Is varnish more durable than polyurethane?

No, varnish is less durable than polyurethane. However, it is more flexible and versatile, so it will last longer than polyurethane outdoors. Its flexibility and superior weather resistance make it more durable on outdoor wood furniture than polyurethane. 

Is varnish the same as polyurethane?

No, varnish and polyurethane are different products. Varnish is a traditional wood finish made from drying oils, resins, and solvents. Polyurethane is a synthetic water-based or oil-based wood finish made from polymers. You can also consider polyurethane a liquid plastic. 

Can polyurethane be used as varnish?

Yes, polyurethane can be used as a varnish because both products protect wood surfaces from scratches, UV, water damage, and rot. While polyurethane and varnish may differ in durability on outdoor and indoor projects, they will still provide the same benefits to wood surfaces when used interchangeably. 

This quality makes varnish vs polyurethane exterior and interior applications interchangeable.

Varnish Vs Polyurethane: Which Is Better? 

There is no straight winner between polyurethane and varnish. Rather, the best choice between these two leading finishes depends on your project.
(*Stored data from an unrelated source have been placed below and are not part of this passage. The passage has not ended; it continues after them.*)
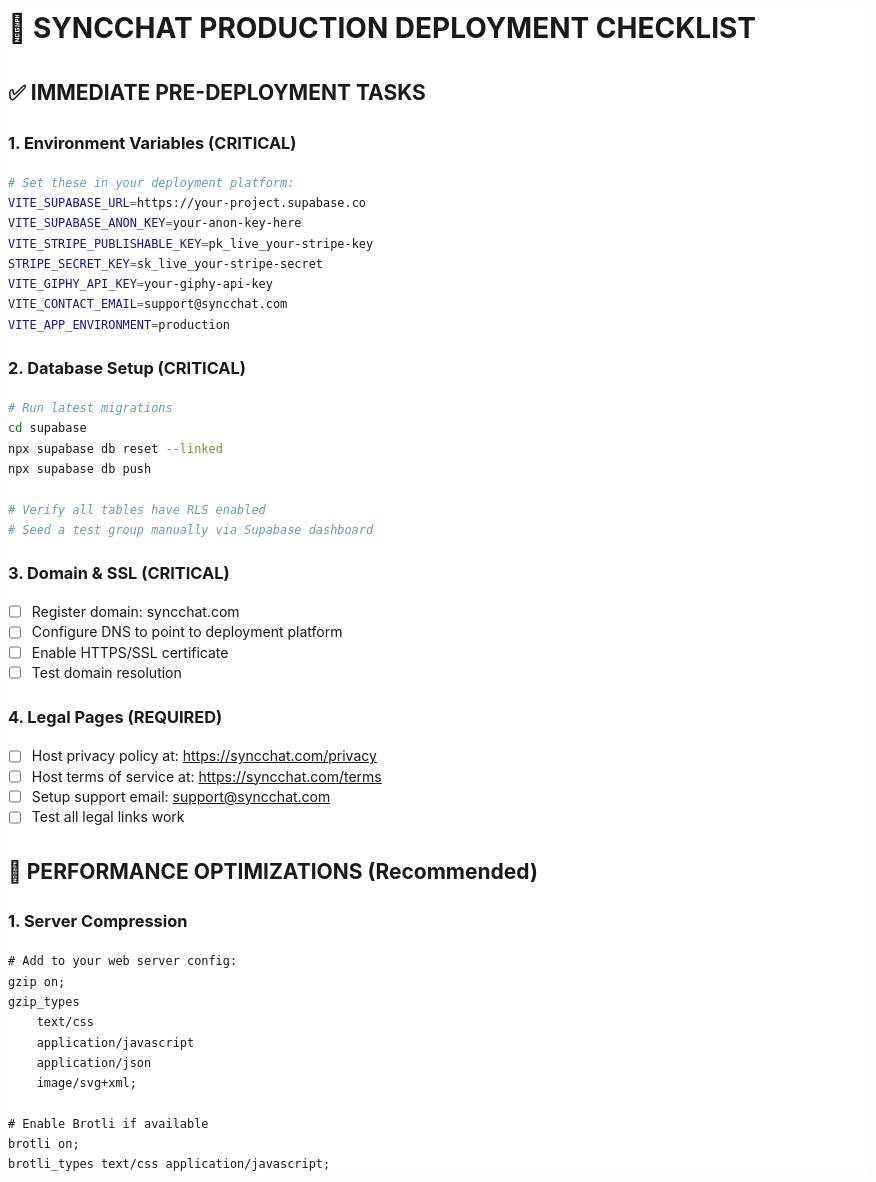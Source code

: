 # 🚀 **SYNCCHAT PRODUCTION DEPLOYMENT CHECKLIST**

## ✅ **IMMEDIATE PRE-DEPLOYMENT TASKS**

### **1. Environment Variables** (CRITICAL)
```bash
# Set these in your deployment platform:
VITE_SUPABASE_URL=https://your-project.supabase.co
VITE_SUPABASE_ANON_KEY=your-anon-key-here
VITE_STRIPE_PUBLISHABLE_KEY=pk_live_your-stripe-key
STRIPE_SECRET_KEY=sk_live_your-stripe-secret
VITE_GIPHY_API_KEY=your-giphy-api-key
VITE_CONTACT_EMAIL=support@syncchat.com
VITE_APP_ENVIRONMENT=production
```

### **2. Database Setup** (CRITICAL)
```bash
# Run latest migrations
cd supabase
npx supabase db reset --linked
npx supabase db push

# Verify all tables have RLS enabled
# Seed a test group manually via Supabase dashboard
```

### **3. Domain & SSL** (CRITICAL)
- [ ] Register domain: syncchat.com
- [ ] Configure DNS to point to deployment platform
- [ ] Enable HTTPS/SSL certificate
- [ ] Test domain resolution

### **4. Legal Pages** (REQUIRED)
- [ ] Host privacy policy at: https://syncchat.com/privacy
- [ ] Host terms of service at: https://syncchat.com/terms
- [ ] Setup support email: support@syncchat.com
- [ ] Test all legal links work

## 🔧 **PERFORMANCE OPTIMIZATIONS** (Recommended)

### **1. Server Compression** 
```nginx
# Add to your web server config:
gzip on;
gzip_types 
    text/css 
    application/javascript 
    application/json 
    image/svg+xml;

# Enable Brotli if available
brotli on;
brotli_types text/css application/javascript;
```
  • When to Use Varnish: Use varnish when finishing outdoor wood projects like decks, deck chairs, patio seats, and other outdoor wood surfaces that do not experience heavy use. Its greater flexibility makes it more resistant to water and UV damage. 
  • When to Use Polyurethane: Use polyurethane on indoor surfaces that encounter heavy use, such as hardwood floors, bar tops, desktops, and cutting boards.